Thursday, October 30, 2008

The Comedy and Tragedy of Recognition and Misrecognition

Throughout her authorship Rose was at pains to develop a critical theory of society which neither exaggerated nor underestimated the power and powerlessness of the individuals who compose society to effect social change. Rose achieved this through Hegel's idea of recognition. Recognition, for Hegel, refers to the experience of misrecognition that consciousness undergoes and which Hegel's phenomenologies document. It is from out of the domination of practical reason that the experience of misrecognition, and its recognition, arises. Recognition shows how the lack of identity between both theoretical and practical reason and the natural world corresponds to real social relations. It refers to the experience of domination quickened by the affirmation of a relative identity which is itself induced by the concept of practical reason. Practical reason, or freedom, is a presupposition of modern bourgeois society which dominates theoretical reason in such a way that what is dominated remains hidden.

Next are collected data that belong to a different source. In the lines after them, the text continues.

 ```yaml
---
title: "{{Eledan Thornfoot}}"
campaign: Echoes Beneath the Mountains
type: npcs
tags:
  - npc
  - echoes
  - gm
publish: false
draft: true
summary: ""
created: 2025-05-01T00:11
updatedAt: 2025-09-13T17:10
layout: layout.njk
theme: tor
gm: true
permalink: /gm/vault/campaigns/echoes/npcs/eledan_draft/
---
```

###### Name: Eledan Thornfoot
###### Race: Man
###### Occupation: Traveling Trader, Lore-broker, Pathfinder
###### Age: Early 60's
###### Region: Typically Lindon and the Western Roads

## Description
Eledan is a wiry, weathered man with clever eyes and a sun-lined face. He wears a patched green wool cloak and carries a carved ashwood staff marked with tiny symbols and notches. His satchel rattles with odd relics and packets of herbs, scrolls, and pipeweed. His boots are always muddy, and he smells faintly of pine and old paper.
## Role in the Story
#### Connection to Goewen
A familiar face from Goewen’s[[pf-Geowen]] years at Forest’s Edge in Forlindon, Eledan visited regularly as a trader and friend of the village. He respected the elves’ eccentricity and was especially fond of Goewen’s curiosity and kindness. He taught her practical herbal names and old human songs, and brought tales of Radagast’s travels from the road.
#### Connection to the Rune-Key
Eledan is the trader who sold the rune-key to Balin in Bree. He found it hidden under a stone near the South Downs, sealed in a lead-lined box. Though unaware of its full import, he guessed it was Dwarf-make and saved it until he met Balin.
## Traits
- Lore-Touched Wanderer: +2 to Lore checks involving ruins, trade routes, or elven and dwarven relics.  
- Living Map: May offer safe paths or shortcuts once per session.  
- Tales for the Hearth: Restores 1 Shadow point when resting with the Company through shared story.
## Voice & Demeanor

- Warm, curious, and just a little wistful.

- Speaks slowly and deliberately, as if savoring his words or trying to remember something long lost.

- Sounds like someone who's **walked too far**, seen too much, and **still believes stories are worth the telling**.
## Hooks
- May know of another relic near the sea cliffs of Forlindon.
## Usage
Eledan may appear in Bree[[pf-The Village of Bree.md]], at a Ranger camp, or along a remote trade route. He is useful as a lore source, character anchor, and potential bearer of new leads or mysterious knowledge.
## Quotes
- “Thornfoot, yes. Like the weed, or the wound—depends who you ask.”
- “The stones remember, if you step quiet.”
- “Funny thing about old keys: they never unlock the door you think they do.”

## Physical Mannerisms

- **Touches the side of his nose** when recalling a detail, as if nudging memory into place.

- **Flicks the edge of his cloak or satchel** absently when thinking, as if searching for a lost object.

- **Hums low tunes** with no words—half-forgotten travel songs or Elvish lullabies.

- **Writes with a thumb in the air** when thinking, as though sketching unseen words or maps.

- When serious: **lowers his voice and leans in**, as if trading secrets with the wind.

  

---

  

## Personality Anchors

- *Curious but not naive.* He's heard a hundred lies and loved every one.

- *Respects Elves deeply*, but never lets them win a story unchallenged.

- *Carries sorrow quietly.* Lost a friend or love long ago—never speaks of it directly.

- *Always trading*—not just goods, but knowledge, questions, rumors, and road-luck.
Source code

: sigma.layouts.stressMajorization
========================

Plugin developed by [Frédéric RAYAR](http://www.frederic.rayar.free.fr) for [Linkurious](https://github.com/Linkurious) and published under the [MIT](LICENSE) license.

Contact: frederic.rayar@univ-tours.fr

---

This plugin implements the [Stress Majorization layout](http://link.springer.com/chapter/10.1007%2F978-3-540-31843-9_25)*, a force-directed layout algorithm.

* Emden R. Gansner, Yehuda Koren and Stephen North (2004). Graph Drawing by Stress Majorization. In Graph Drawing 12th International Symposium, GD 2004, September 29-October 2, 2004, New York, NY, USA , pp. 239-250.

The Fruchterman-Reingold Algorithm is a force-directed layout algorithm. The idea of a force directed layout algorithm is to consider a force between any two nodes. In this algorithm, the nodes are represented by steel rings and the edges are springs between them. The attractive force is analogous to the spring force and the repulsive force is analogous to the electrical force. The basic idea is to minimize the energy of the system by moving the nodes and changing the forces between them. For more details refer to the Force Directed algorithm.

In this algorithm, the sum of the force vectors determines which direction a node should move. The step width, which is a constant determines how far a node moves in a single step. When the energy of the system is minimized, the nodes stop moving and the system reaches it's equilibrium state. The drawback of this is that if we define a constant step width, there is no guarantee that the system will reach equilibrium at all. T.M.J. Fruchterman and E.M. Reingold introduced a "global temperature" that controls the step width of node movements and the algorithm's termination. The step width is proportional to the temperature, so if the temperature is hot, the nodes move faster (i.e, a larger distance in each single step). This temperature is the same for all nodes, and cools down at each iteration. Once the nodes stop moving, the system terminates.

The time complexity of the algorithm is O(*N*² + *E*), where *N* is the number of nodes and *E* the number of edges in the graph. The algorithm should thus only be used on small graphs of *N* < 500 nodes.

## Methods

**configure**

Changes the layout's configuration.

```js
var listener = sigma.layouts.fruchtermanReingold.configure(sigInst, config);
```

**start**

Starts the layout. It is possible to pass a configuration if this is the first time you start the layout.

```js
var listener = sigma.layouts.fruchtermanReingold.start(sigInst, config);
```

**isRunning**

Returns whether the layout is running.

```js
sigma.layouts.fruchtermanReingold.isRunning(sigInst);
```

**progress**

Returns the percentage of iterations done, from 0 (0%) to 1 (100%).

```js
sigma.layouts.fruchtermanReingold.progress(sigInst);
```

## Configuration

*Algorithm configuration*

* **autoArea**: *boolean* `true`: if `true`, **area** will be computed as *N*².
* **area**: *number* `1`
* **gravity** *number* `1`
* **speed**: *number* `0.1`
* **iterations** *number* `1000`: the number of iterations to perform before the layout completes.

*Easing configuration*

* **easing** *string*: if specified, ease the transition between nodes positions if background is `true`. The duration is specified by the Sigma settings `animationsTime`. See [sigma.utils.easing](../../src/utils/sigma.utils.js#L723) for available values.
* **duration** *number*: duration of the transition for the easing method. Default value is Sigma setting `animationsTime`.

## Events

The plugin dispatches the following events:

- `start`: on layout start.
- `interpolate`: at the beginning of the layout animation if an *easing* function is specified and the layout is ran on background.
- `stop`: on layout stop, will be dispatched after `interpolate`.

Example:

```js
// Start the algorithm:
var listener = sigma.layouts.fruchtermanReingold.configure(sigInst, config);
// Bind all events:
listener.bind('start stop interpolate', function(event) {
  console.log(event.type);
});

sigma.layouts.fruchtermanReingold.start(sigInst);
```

The strength in Hegel's thought lies in his recognition of the domination of practical reason and the illusions it encourages. His phenomenologies document the experiences of natural consciousness which, unbeknownst to it, presupposes practical reason but which, in its experiences of itself, also recognises as presupposed. In this way a unity of theoretical and practical reason emerges which is not so much posited but which is recognised as an identity that already exists but about which we have to repeatedly learn.